Financial Institutions' and Private Equity Investors' Desires in Minister of Finance's Mid-Year Budget Overview
The upcoming mid-year budget review by Ghana's Minister of Finance, Dr. Ato Forson, on July 24th, 2025, is set to address three priority areas: macroeconomic stability, regulatory and policy reforms for domestic capital allocation, and industrialization policies.
Macroeconomic Stability
Investors are eager to see evidence of continued fiscal discipline and macroeconomic improvements. The mid-year review is expected to showcase lower inflation, controlled deficits, currency stability, and a positive primary fiscal surplus. Preliminary data indicates that inflation has dropped significantly from 23.8% to 13.7%, the primary surplus has exceeded targets (1.1% vs. 0.4% of GDP), and tax revenue performance has been solid, collectively boosting confidence in economic stability and growth prospects.
Regulatory Reforms
Clear tax policy updates and regulatory enforcement are crucial for improving the business climate and revenue mobilization. The government plans to address this by highlighting VAT reforms, customs reforms to reduce revenue gaps, the withdrawal of tax exemptions on marine gas oil to curb smuggling, and enforcement of prohibitions on foreign currency contract pricing. These reforms aim to enhance transparency, compliance, and fiscal sustainability.
Domestic Capital Investment Opportunities
The budget review will signal the government's commitment to private sector expansion through opportunities in infrastructure, energy sector support, and increased domestic revenue generation. With improved revenue outlooks and prudent spending, investors see potential for stable returns and expanded local market activities.
The National Pensions Regulatory Authority (NPRA) has reaffirmed guidelines and reporting requirements for pension funds to allocate at least 5% of their assets to alternative investments like private equity and venture capital by 2026. This mandate, which could unlock over GH¢5 billion, is a game-changer, shifting pension funds from primarily passive, short-term government debt instruments to long-term, growth-oriented private sector investments.
Industrialization Policies
The budget review is also expected to signal industrialization policies that will attract foreign investment, drive industrialization, job creation, and expand Ghana's tax base.
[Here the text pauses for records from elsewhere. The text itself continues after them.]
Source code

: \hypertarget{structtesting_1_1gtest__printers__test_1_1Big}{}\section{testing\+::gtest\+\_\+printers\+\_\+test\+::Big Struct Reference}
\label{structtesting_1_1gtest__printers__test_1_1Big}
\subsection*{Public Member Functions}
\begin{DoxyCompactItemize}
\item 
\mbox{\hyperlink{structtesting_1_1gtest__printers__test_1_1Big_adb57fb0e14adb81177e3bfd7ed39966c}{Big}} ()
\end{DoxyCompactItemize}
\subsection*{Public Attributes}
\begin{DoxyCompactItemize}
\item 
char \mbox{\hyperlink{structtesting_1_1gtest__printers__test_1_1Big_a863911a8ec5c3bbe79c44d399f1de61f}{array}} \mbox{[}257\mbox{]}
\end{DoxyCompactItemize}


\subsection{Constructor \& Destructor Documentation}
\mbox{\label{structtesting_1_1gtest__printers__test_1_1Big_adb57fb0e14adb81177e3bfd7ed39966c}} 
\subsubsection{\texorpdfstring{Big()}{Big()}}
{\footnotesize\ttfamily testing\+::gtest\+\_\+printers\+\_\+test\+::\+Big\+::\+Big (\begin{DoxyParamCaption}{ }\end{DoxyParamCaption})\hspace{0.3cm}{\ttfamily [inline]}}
The focus of these policies is on creating a more conducive environment for domestic capital to attract foreign investment, drive industrialization, job creation, and expand Ghana's tax base.
Businesses incentivized to operate 24/7 or invest in industrialization will generate higher turnovers and profits, leading to increased corporate tax revenue and the formalization of more businesses and the growth of existing ones. The budget review is expected to include specific tax incentives, discounted night-time electricity tariffs, and streamlined regulatory processes for businesses adopting 24/7 operations.
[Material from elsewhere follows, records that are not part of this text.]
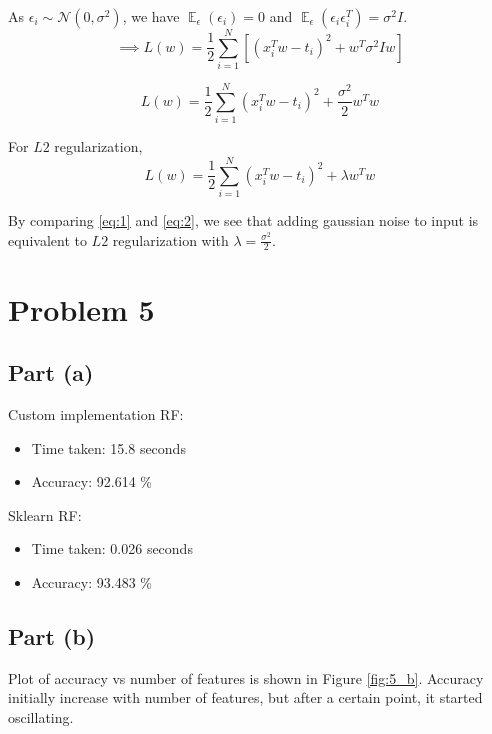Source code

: \documentclass[12pt]{article}
\DeclareMathOperator{\E}{\mathbb{E}}
\begin{document}
As $\epsilon_i \sim \mathcal{N}(0, \sigma^2)$, we have $\E_{\epsilon} (\epsilon_i) = 0$ and $\E_{\epsilon} (\epsilon_i \epsilon_i^T) = \sigma^2 I$.
\begin{equation*}
    \implies
    L(w) = \frac{1}{2} \sum_{i=1}^{N} [(x_i^T w - t_i)^2 + w^T \sigma^2 I w]
\end{equation*}

\begin{equation}
    L(w) = \frac{1}{2} \sum_{i=1}^{N} (x_i^T w - t_i)^2 + \frac{\sigma^2}{2} w^T w
    \tag{1}\label{eq:1}
\end{equation}

For $L2$ regularization, 
\begin{equation}
    L(w) = \frac{1}{2} \sum_{i=1}^{N} (x_i^T w - t_i)^2 + \lambda w^T w
    \tag{2}\label{eq:2}
\end{equation}

By comparing \eqref{eq:1} and \eqref{eq:2}, we see that adding gaussian noise to input is equivalent to $L2$ regularization with $\lambda = \frac{\sigma^2}{2}$.

\section*{Problem 5}
\subsection*{Part (a)}
Custom implementation RF:
\begin{itemize}
    \item Time taken: 15.8 seconds
    \item Accuracy: 92.614 \% 
\end{itemize}
Sklearn RF:
\begin{itemize}
    \item Time taken: 0.026 seconds
    \item Accuracy: 93.483 \%
\end{itemize}

\subsection*{Part (b)}
Plot of accuracy vs number of features is shown in Figure \ref{fig:5_b}.
Accuracy initially increase with number of features, but after a certain point, it started oscillating.
\end{document}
Promoting industrialization and the 24-hour economy creates demand for labor across multiple shifts, generating a significant number of decent jobs in manufacturing, logistics, services, and other key sectors. Directing patient capital to SMEs and high-growth companies enables them to scale, expand production, and invest in human capital, providing a direct boost to job creation, particularly skilled and semi-skilled positions in emerging industries.
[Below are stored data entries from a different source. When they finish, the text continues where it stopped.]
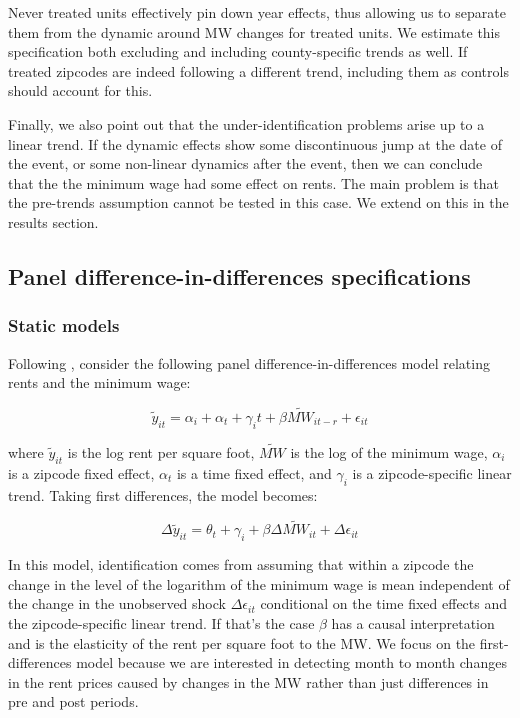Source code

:     Never treated units effectively pin down year effects, thus allowing us to separate them from the dynamic around MW changes for treated units. We estimate this specification both excluding and including county-specific trends as well. If treated zipcodes are indeed following a different trend, including them as controls should account for this.
    
    Finally, we also point out that the under-identification problems arise up to a linear trend. If the dynamic effects show some discontinuous jump at the date of the event, or some non-linear dynamics after the event, then we can conclude that the the minimum wage had some effect on rents. The main problem is that the pre-trends assumption cannot be tested in this case. We extend on this in the results section.

\subsection{Panel difference-in-differences specifications} \label{subsec:empirical_strategy/first-difference}

\subsubsection{Static models}

    Following \textcite{meer2016effects}, consider the following panel difference-in-differences model relating rents and the minimum wage:

\begin{equation}\label{eq:diff_main}
        \tilde{y}_{it} = \alpha_i + \alpha_t + \gamma_i t + \beta \tilde{MW}_{it-r} + \epsilon_{it}
\end{equation}
    
    where $\tilde{y}_{it}$ is the log rent per square foot, $\tilde{MW}$ is the log of the minimum wage, $\alpha_i$ is a zipcode fixed effect, $\alpha_t$ is a time fixed effect, and $\gamma_i$ is a zipcode-specific linear trend. Taking first differences, the model becomes:
    
\begin{equation}\label{eq:diff_main}
        \Delta \tilde{y}_{it} = \theta_t + \gamma_i + \beta \Delta \tilde{MW}_{it}+ \Delta \epsilon_{it}
\end{equation}
    
    In this model, identification comes from assuming that within a zipcode the change in the level of the logarithm of the minimum wage is mean independent of the change in the unobserved shock $\Delta \epsilon_{it}$ conditional on the time fixed effects and the zipcode-specific linear trend. If that's the case $\beta$ has a causal interpretation and is the elasticity of the rent per square foot to the MW. We focus on the first-differences model because we are interested in detecting month to month changes in the rent prices caused by changes in the MW rather than just differences in pre and post periods.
The LP Act is crucial for creating legal certainty and a standardized structure that reduces transaction costs and attracts both local and international limited partners (investors) to Ghanaian funds. The LP Act provides a familiar and robust legal framework for private equity and venture capital fund structures, aligning Ghana with international best practices. Having an LP option under the Office of the Registrar of Companies will make Ghana a more competitive jurisdiction for private equity funds.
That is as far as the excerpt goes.